Problem description:
From the entries below, output the line with "- who manages" and each following line up to and including the line with "Each host must", exactly as written.

---------- Records for processing

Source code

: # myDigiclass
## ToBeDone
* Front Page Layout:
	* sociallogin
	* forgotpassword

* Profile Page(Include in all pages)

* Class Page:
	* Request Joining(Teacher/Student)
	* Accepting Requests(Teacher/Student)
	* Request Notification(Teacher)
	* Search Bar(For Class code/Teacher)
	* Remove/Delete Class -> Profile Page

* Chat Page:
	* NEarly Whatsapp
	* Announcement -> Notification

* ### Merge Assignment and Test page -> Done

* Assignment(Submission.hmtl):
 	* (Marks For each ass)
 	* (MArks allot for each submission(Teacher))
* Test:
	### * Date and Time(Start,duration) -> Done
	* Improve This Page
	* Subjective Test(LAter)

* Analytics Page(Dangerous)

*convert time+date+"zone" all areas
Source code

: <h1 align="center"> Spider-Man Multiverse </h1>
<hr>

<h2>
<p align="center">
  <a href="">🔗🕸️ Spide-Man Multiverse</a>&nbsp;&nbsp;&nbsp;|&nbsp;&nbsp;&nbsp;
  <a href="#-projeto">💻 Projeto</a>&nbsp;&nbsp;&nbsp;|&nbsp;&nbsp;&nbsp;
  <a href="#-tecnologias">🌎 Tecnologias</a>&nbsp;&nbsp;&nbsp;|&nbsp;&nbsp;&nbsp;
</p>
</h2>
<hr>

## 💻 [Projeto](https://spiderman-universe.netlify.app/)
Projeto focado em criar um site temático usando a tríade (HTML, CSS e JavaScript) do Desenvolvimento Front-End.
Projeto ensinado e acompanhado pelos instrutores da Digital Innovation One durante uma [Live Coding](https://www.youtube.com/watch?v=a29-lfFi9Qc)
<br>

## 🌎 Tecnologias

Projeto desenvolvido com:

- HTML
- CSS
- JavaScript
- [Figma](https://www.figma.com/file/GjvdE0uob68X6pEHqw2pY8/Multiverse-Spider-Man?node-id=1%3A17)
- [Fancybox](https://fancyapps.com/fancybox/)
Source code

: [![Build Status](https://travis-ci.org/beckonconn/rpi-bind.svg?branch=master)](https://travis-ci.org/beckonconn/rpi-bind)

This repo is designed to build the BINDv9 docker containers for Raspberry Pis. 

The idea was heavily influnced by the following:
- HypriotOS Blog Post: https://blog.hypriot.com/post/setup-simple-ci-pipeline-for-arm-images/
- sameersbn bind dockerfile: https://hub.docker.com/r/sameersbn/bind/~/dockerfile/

--------------------
---------- Records for processing

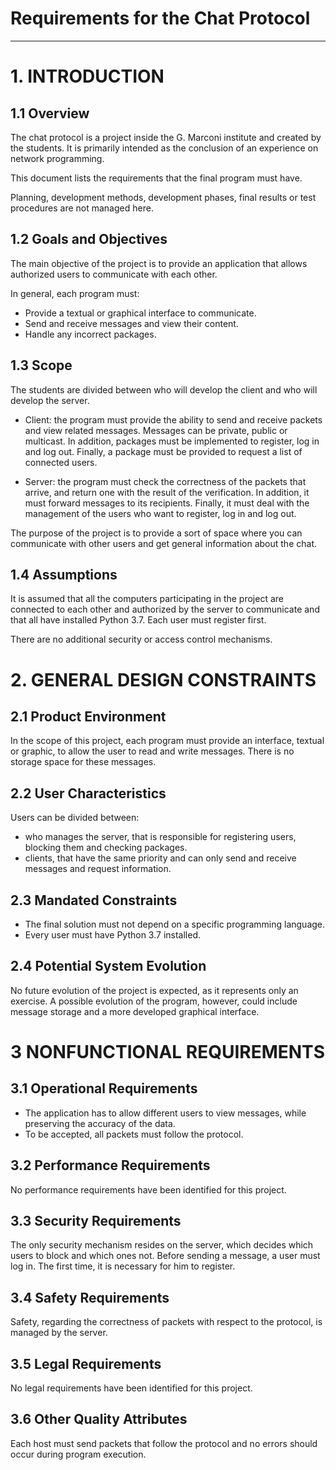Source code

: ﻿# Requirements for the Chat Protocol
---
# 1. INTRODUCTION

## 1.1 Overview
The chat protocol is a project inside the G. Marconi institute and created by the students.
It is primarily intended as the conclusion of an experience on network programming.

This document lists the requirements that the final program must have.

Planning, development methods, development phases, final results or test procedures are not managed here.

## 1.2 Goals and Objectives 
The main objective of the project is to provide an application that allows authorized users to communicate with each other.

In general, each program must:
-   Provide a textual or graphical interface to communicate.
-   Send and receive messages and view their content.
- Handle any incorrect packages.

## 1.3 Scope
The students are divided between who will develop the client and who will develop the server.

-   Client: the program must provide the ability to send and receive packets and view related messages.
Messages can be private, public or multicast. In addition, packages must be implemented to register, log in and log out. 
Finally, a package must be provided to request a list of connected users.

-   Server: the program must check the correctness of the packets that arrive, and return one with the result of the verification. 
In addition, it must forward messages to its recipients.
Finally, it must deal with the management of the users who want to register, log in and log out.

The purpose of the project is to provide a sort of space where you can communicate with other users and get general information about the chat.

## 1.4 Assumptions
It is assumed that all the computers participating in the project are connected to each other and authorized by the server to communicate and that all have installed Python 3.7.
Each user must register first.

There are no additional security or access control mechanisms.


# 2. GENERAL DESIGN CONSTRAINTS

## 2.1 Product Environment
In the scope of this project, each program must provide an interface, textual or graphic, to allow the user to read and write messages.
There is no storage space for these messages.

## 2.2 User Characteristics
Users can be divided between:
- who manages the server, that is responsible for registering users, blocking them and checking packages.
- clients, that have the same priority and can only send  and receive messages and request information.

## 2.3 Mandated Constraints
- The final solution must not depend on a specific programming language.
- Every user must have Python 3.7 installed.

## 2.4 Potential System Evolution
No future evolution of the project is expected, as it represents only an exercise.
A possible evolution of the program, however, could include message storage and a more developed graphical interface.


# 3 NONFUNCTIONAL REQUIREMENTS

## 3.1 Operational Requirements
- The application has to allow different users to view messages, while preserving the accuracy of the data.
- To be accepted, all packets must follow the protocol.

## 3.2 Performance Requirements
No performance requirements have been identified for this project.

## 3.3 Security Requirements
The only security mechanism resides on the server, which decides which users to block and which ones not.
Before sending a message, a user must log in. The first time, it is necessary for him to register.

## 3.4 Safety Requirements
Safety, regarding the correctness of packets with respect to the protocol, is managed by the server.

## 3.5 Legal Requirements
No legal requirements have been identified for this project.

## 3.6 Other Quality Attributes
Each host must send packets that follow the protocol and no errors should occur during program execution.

--------------------
---------- Records for processing

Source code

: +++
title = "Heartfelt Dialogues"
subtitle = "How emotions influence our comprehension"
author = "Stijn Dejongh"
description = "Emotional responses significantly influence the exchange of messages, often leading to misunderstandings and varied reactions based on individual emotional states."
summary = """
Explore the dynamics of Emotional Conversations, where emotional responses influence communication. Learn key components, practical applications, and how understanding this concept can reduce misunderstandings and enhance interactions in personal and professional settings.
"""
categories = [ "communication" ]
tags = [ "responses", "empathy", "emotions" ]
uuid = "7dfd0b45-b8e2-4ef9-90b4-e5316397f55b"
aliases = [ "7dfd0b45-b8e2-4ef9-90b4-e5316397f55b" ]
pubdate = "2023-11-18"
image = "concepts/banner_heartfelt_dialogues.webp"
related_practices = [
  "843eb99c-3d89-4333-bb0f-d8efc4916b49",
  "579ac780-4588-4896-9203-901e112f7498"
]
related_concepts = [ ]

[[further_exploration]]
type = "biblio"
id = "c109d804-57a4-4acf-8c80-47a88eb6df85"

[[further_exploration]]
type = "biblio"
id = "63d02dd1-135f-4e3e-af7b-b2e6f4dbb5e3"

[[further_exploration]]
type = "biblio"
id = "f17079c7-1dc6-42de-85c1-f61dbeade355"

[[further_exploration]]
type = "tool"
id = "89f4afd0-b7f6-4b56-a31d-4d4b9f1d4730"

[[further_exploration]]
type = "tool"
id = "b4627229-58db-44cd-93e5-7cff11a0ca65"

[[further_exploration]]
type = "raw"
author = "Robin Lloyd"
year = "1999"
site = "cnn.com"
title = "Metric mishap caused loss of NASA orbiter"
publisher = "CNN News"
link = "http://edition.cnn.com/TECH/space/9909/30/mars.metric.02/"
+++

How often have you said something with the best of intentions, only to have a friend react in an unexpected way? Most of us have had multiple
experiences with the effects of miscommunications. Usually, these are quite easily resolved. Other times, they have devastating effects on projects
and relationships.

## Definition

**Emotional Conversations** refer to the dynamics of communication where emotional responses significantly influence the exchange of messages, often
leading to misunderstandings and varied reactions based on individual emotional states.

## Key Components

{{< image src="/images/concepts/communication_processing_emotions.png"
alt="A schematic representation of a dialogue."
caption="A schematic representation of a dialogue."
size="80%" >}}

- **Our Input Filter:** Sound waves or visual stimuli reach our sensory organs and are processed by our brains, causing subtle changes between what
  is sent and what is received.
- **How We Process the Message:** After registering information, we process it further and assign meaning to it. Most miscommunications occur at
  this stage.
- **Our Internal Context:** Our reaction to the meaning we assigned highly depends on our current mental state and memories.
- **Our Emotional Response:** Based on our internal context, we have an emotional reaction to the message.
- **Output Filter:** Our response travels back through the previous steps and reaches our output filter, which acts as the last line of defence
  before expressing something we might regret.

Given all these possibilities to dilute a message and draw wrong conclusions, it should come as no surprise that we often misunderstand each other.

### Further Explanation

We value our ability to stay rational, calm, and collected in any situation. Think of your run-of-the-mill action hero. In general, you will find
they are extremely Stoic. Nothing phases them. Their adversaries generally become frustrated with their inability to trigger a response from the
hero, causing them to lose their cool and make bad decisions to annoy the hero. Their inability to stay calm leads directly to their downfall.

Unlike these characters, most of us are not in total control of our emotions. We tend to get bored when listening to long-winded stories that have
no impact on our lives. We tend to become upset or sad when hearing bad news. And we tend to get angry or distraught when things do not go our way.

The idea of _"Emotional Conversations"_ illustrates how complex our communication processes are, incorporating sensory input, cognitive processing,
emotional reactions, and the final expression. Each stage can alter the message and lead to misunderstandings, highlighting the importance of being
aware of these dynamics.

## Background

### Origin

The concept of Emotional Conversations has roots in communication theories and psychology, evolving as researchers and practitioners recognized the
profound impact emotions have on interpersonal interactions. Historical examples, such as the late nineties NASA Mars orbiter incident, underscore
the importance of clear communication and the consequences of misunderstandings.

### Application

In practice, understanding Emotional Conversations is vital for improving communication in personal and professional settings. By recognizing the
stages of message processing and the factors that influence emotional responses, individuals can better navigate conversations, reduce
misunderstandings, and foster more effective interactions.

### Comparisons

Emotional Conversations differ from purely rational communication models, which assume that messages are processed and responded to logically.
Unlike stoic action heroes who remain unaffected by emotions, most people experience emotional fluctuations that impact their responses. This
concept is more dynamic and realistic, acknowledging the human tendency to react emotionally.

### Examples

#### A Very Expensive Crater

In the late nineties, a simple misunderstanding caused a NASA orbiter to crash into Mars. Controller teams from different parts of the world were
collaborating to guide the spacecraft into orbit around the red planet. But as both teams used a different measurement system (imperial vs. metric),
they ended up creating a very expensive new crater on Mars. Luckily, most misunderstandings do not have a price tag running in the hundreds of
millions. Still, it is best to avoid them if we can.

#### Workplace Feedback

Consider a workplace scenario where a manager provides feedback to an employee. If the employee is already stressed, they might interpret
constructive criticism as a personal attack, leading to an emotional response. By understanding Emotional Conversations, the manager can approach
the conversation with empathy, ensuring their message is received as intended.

--------------------

Task output:
- who manages the server, that is responsible for registering users, blocking them and checking packages.
- clients, that have the same priority and can only send  and receive messages and request information.

## 2.3 Mandated Constraints
- The final solution must not depend on a specific programming language.
- Every user must have Python 3.7 installed.

## 2.4 Potential System Evolution
No future evolution of the project is expected, as it represents only an exercise.
A possible evolution of the program, however, could include message storage and a more developed graphical interface.


# 3 NONFUNCTIONAL REQUIREMENTS

## 3.1 Operational Requirements
- The application has to allow different users to view messages, while preserving the accuracy of the data.
- To be accepted, all packets must follow the protocol.

## 3.2 Performance Requirements
No performance requirements have been identified for this project.

## 3.3 Security Requirements
The only security mechanism resides on the server, which decides which users to block and which ones not.
Before sending a message, a user must log in. The first time, it is necessary for him to register.

## 3.4 Safety Requirements
Safety, regarding the correctness of packets with respect to the protocol, is managed by the server.

## 3.5 Legal Requirements
No legal requirements have been identified for this project.

## 3.6 Other Quality Attributes
Each host must send packets that follow the protocol and no errors should occur during program execution.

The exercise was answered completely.